Problem requirements ::
Output each record exactly, excluding pictures.

Data extract ::

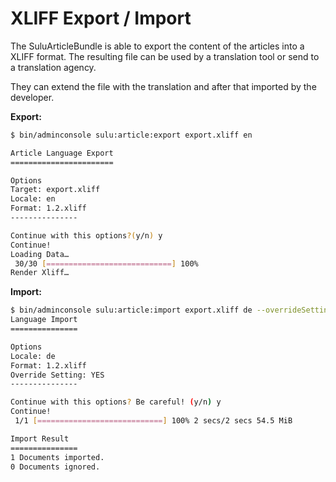 # XLIFF Export / Import

The SuluArticleBundle is able to export the content of the articles into a XLIFF format. The resulting file can be used
by a translation tool or send to a translation agency.

They can extend the file with the translation and after that imported by the developer.  

__Export:__

```bash
$ bin/adminconsole sulu:article:export export.xliff en

Article Language Export
=======================

Options
Target: export.xliff
Locale: en
Format: 1.2.xliff
---------------

Continue with this options?(y/n) y
Continue!
Loading Data…
 30/30 [============================] 100%
Render Xliff…
```

__Import:__

```bash
$ bin/adminconsole sulu:article:import export.xliff de --overrideSettings
Language Import
===============

Options
Locale: de
Format: 1.2.xliff
Override Setting: YES
---------------

Continue with this options? Be careful! (y/n) y
Continue!
 1/1 [============================] 100% 2 secs/2 secs 54.5 MiB

Import Result
===============
1 Documents imported.
0 Documents ignored.
```
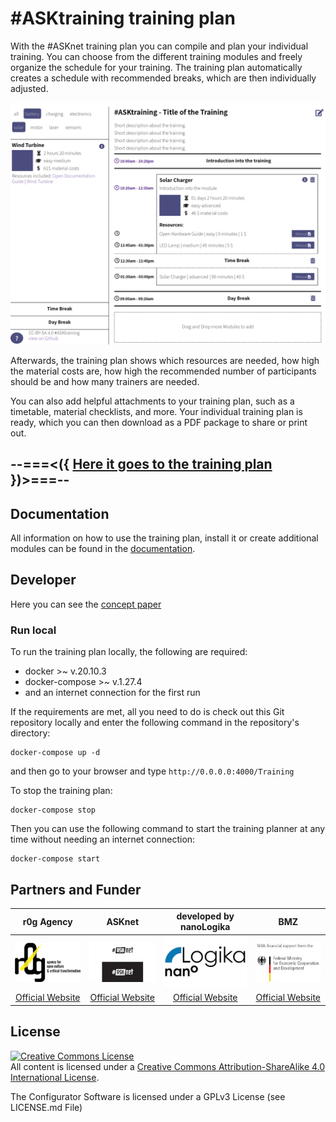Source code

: # #ASKtraining training plan

With the #ASKnet training plan you can compile and plan your individual training. You can choose from the different training modules and freely organize the schedule for your training. The training plan automatically creates a schedule with recommended breaks, which are then individually adjusted.

![Trainingsplan Overview](/assets/img/readme-traininsplan-overview.png)

Afterwards, the training plan shows which resources are needed, how high the material costs are, how high the recommended number of participants should be and how many trainers are needed.

You can also add helpful attachments to your training plan, such as a timetable, material checklists, and more. Your individual training plan is ready, which you can then download as a PDF package to share or print out.

## --===<({   [Here it goes to the training plan](https://asktraining.github.io/Training/)   })>===--

## Documentation

All information on how to use the training plan, install it or create additional modules can be found in the [documentation](https://asktraining.github.io/docs/).

## Developer

Here you can see the [concept paper](https://md.bmen.cc/training-generator)

### Run local

To run the training plan locally, the following are required:

- docker >~ v.20.10.3
- docker-compose >~ v.1.27.4
- and an internet connection for the first run

If the requirements are met, all you need to do is check out this Git repository locally and enter the following command in the repository's directory:

```
docker-compose up -d
```
and then go to your browser and type `http://0.0.0.0:4000/Training`

To stop the training plan:
```
docker-compose stop
```
Then you can use the following command to start the training planner at any time without needing an internet connection:
```
docker-compose start
```
## Partners and Funder

| r0g Agency | ASKnet | developed by nanoLogika | BMZ |
| :--------: | :----: | :-------------------------: | :-------: |
|[![r0g Logo](assets/img/partner-r0g-logo.png)](https://openculture.agency/)|[![#ASKnet Logo](assets/img/partner-asknet-logo.jpg)](https://github.com/ASKnet-Open-Training)| [![nanoLogika Logo](assets/img/partner-nanologika-logo.png)](https://www.nanologika.de) | [![BMZ Logo](assets/img/founder_BMZ.jpg)](https://www.bmz.de/en/) |
| [Official Website](https://openculture.agency/) | [Official Website](https://github.com/ASKnet-Open-Training) | [Official Website](https://www.nanologika.de) | [Official Website](https://www.bmz.de/en/) |

## License

<a rel="license" href="http://creativecommons.org/licenses/by-sa/4.0/"><img alt="Creative Commons License" style="border-width:0" src="https://i.creativecommons.org/l/by-sa/4.0/88x31.png" /></a><br />All content is licensed under a <a rel="license" href="http://creativecommons.org/licenses/by-sa/4.0/">Creative Commons Attribution-ShareAlike 4.0 International License</a>.

The Configurator Software is licensed under a GPLv3 License (see LICENSE.md File)
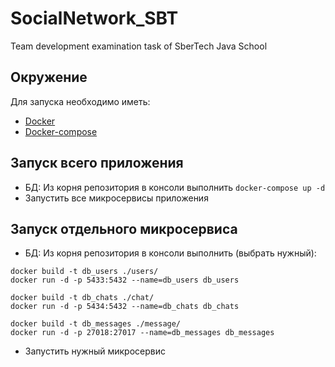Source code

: # SocialNetwork_SBT
Team development examination task of SberTech Java School

## Окружение
Для запуска необходимо иметь:
- [Docker](https://www.docker.com/)
- [Docker-compose](https://docs.docker.com/compose/)

## Запуск всего приложения
- БД: Из корня репозитория в консоли выполнить `docker-compose up -d`
- Запустить все микросервисы приложения

## Запуск отдельного микросервиса
- БД: Из корня репозитория в консоли выполнить (выбрать нужный): 
```
docker build -t db_users ./users/
docker run -d -p 5433:5432 --name=db_users db_users
```
```
docker build -t db_chats ./chat/
docker run -d -p 5434:5432 --name=db_chats db_chats
```
```
docker build -t db_messages ./message/
docker run -d -p 27018:27017 --name=db_messages db_messages
```
- Запустить нужный микросервис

Solution ::
 # XLIFF Export / Import

The SuluArticleBundle is able to export the content of the articles into a XLIFF format. The resulting file can be used
by a translation tool or send to a translation agency.

They can extend the file with the translation and after that imported by the developer.  

__Export:__

```bash
$ bin/adminconsole sulu:article:export export.xliff en

Article Language Export
=======================

Options
Target: export.xliff
Locale: en
Format: 1.2.xliff
---------------

Continue with this options?(y/n) y
Continue!
Loading Data…
 30/30 [============================] 100%
Render Xliff…
```

__Import:__

```bash
$ bin/adminconsole sulu:article:import export.xliff de --overrideSettings
Language Import
===============

Options
Locale: de
Format: 1.2.xliff
Override Setting: YES
---------------

Continue with this options? Be careful! (y/n) y
Continue!
 1/1 [============================] 100% 2 secs/2 secs 54.5 MiB

Import Result
===============
1 Documents imported.
0 Documents ignored.
```
Source code

: # #ASKtraining training plan

With the #ASKnet training plan you can compile and plan your individual training. You can choose from the different training modules and freely organize the schedule for your training. The training plan automatically creates a schedule with recommended breaks, which are then individually adjusted.

![Trainingsplan Overview](/assets/img/readme-traininsplan-overview.png)

Afterwards, the training plan shows which resources are needed, how high the material costs are, how high the recommended number of participants should be and how many trainers are needed.

You can also add helpful attachments to your training plan, such as a timetable, material checklists, and more. Your individual training plan is ready, which you can then download as a PDF package to share or print out.

## --===<({   [Here it goes to the training plan](https://asktraining.github.io/Training/)   })>===--

## Documentation

All information on how to use the training plan, install it or create additional modules can be found in the [documentation](https://asktraining.github.io/docs/).

## Developer

Here you can see the [concept paper](https://md.bmen.cc/training-generator)

### Run local

To run the training plan locally, the following are required:

- docker >~ v.20.10.3
- docker-compose >~ v.1.27.4
- and an internet connection for the first run

If the requirements are met, all you need to do is check out this Git repository locally and enter the following command in the repository's directory:

```
docker-compose up -d
```
and then go to your browser and type `http://0.0.0.0:4000/Training`

To stop the training plan:
```
docker-compose stop
```
Then you can use the following command to start the training planner at any time without needing an internet connection:
```
docker-compose start
```
## Partners and Funder

| r0g Agency | ASKnet | developed by nanoLogika | BMZ |
| :--------: | :----: | :-------------------------: | :-------: |
|[![r0g Logo](assets/img/partner-r0g-logo.png)](https://openculture.agency/)|[![#ASKnet Logo](assets/img/partner-asknet-logo.jpg)](https://github.com/ASKnet-Open-Training)| [![nanoLogika Logo](assets/img/partner-nanologika-logo.png)](https://www.nanologika.de) | [![BMZ Logo](assets/img/founder_BMZ.jpg)](https://www.bmz.de/en/) |
| [Official Website](https://openculture.agency/) | [Official Website](https://github.com/ASKnet-Open-Training) | [Official Website](https://www.nanologika.de) | [Official Website](https://www.bmz.de/en/) |

## License

<a rel="license" href="http://creativecommons.org/licenses/by-sa/4.0/"><img alt="Creative Commons License" style="border-width:0" src="https://i.creativecommons.org/l/by-sa/4.0/88x31.png" /></a><br />All content is licensed under a <a rel="license" href="http://creativecommons.org/licenses/by-sa/4.0/">Creative Commons Attribution-ShareAlike 4.0 International License</a>.

The Configurator Software is licensed under a GPLv3 License (see LICENSE.md File)
Source code

: # SocialNetwork_SBT
Team development examination task of SberTech Java School

## Окружение
Для запуска необходимо иметь:
- [Docker](https://www.docker.com/)
- [Docker-compose](https://docs.docker.com/compose/)

## Запуск всего приложения
- БД: Из корня репозитория в консоли выполнить `docker-compose up -d`
- Запустить все микросервисы приложения

## Запуск отдельного микросервиса
- БД: Из корня репозитория в консоли выполнить (выбрать нужный): 
```
docker build -t db_users ./users/
docker run -d -p 5433:5432 --name=db_users db_users
```
```
docker build -t db_chats ./chat/
docker run -d -p 5434:5432 --name=db_chats db_chats
```
```
docker build -t db_messages ./message/
docker run -d -p 27018:27017 --name=db_messages db_messages
```
- Запустить нужный микросервис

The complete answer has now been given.